Im kommenden Mai sollen die Schüler im Rahmen eines Informationstages über das Instrument der Volksbefragung unterrichtet werden - so will es Bildungsministerin Birgit Hesse (SPD). Als Termin hat sie den 9. Mai vorgegeben, gut zwei Wochen vor den Europa- und Kommunalwahlen. Allerdings: in Mecklenburg-Vorpommern ist der Gegenstand des Projekttags noch längst nicht vorgesehen. Für die vor allem von der SPD vorangetriebene Volksbefragung muss die Verfassung mit Zwei-Drittel-Mehrheit erst noch geändert werden - ein Termin für die Schlussabstimmung steht bisher nicht fest.

Koalition braucht Oppositionsstimmen

Die Opposition hat Bedenken gegen das Projekt, vor allem weil das Thema einer Volksbefragung nur von der Landesregierung oder der (Koalitions-)Mehrheit im Landtag festgelegt werden kann. Das sei Politik nach Gutsherrenart, die die Opposition außen vor lasse und mit echtem Volkswillen nichts zu tun habe, hieß es bei einer ersten Debatte vor einem Monat von Linke und AfD. Die Linksfraktion sieht sich jetzt mit Blick auf den Hesse-Erlass bestätigt: Die Regierung greife mit dem Thema des Projekttags einer Entscheidung des Landtags vor, "respektlos" sei das und Beleg für "eine Arroganz der Macht". Soweit wollte die CDU-Fraktion zwar nicht gehen, aber auch sie hat Bedenken. Die Union hält das Vorgehen von Ministerin Hesse für "unglücklich" und fühlt sich übergangen. "Die CDU-Fraktion hätte ein solches Vorgehen nicht empfohlen", sagte der parlamentarische Geschäftsführer Torsten Renz. Offenbar aber war der Koalitionspartner nicht eingebunden.

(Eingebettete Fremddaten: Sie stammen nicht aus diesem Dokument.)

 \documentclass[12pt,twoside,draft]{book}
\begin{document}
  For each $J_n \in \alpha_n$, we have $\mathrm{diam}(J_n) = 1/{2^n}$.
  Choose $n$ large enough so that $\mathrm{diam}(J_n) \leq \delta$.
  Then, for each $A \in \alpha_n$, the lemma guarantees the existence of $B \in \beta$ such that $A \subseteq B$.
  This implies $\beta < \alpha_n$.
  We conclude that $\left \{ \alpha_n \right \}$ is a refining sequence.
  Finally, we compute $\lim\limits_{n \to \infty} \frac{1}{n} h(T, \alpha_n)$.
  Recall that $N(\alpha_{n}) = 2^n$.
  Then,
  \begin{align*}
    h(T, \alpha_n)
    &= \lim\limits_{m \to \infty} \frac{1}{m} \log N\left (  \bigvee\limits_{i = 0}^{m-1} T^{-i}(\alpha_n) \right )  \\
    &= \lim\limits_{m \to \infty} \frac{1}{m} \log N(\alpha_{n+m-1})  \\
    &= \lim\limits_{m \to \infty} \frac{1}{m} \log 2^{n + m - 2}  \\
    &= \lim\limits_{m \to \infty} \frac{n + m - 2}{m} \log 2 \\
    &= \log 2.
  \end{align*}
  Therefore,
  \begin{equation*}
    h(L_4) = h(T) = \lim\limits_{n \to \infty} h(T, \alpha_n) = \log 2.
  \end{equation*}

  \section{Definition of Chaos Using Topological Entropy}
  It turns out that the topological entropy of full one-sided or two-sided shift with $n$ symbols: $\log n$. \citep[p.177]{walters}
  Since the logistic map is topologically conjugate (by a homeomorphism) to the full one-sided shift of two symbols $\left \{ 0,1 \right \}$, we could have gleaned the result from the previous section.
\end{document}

Experte: "bemerkenswerter Vorgang"

Kritik kommt auch von Experten. Der Rechtsprofessor Arne Pautsch von der Hochschule für Verwaltung und Finanzen im baden-württembergischen Ludwigsburg spricht "von einem bemerkenswerten Vorgang". Das Bildungsministerium schaffe hier, noch bevor der Landtag die Volksbefragung überhaupt beschlossen habe, "einen Anwendungsfall". Die Regierung nehme etwas vorweg, worüber der parlamentarische Gesetzgeber erst noch beschließen müsse. Und in diesem Fall gehe es nicht um ein einfaches Gesetz, sondern um eine Änderung der Verfassung, so Pautsch, der das Institut für Bürgerbeteiligung und Direkte Demokratie leitet.

Lob aus den Reihen der AfD

Bildungsministerium und Staatskanzlei verteidigten den Projekttag zur Volksbefragung dagegen. Lob bekommt die Regierung von der AfD, der Fraktionsvorsitzende Nikolaus Kramer meinte, es sei "nicht verkehrt", Schüler auf eine Volksbefragung vorzubereiten. Die Gefahr einer Indoktrination sehe er nicht. Das Thema Volksbefragung beschäftigt in der kommenden Woche auch den Rechtsausschuss des Landtags. Das Gremium hat zu einer Experten-Anhörung eingeladen. Die soll unter anderem klären, ob die Oppositionsrechte beschnitten werden, da nur Regierung und die sie tragenden Fraktionen eine Volksbefragung auf den Weg bringen können. Eine weitere offene Frage ist, inwieweit Landtag und Regierung an die Entscheidung einer Volksbefragungen gebunden sind.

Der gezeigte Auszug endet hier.